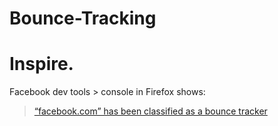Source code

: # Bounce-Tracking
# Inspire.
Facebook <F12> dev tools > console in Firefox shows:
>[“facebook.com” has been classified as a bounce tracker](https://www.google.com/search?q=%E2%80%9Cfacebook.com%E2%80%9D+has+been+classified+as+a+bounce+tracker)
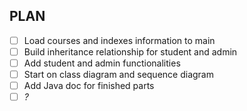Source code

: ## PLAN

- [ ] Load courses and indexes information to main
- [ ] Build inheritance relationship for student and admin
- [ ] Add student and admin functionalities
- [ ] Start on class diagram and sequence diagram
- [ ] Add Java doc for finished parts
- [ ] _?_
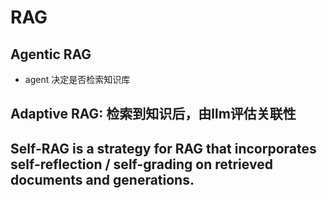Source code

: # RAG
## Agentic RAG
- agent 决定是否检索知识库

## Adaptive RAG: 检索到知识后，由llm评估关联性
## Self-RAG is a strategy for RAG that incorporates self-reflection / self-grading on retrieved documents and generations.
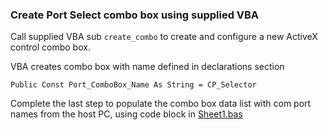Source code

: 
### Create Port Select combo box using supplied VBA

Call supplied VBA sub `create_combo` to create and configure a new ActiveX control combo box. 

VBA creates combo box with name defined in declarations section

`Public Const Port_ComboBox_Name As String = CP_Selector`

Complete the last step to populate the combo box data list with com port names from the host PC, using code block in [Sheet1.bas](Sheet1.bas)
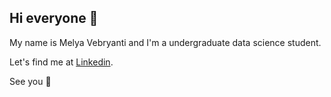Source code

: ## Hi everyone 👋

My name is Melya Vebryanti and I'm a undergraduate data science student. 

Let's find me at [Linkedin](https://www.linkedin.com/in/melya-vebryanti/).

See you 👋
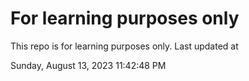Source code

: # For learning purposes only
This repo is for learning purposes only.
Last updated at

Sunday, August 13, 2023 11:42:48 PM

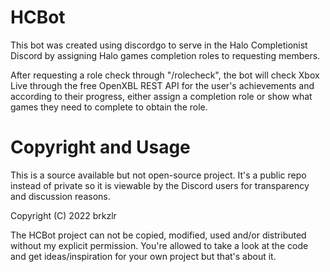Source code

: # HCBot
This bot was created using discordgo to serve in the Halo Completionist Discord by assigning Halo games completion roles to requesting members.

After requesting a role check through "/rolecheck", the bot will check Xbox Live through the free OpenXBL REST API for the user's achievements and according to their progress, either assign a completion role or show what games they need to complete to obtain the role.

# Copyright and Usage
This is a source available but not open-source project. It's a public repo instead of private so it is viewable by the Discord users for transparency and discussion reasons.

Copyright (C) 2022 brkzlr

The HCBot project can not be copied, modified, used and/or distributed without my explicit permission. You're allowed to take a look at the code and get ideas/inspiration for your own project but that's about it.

REQUIREMENT: Above are some records. Reproduce the lines from the one with "## Adaptive RAG: 检索到知识后，由llm评估关联性" down to the one with "Const Port_ComboBox_Name As", keeping both, and leave every picture out.

RESULT OF THE EXERCISE:
## Adaptive RAG: 检索到知识后，由llm评估关联性
## Self-RAG is a strategy for RAG that incorporates self-reflection / self-grading on retrieved documents and generations.
Source code

: 
### Create Port Select combo box using supplied VBA

Call supplied VBA sub `create_combo` to create and configure a new ActiveX control combo box. 

VBA creates combo box with name defined in declarations section

`Public Const Port_ComboBox_Name As String = CP_Selector`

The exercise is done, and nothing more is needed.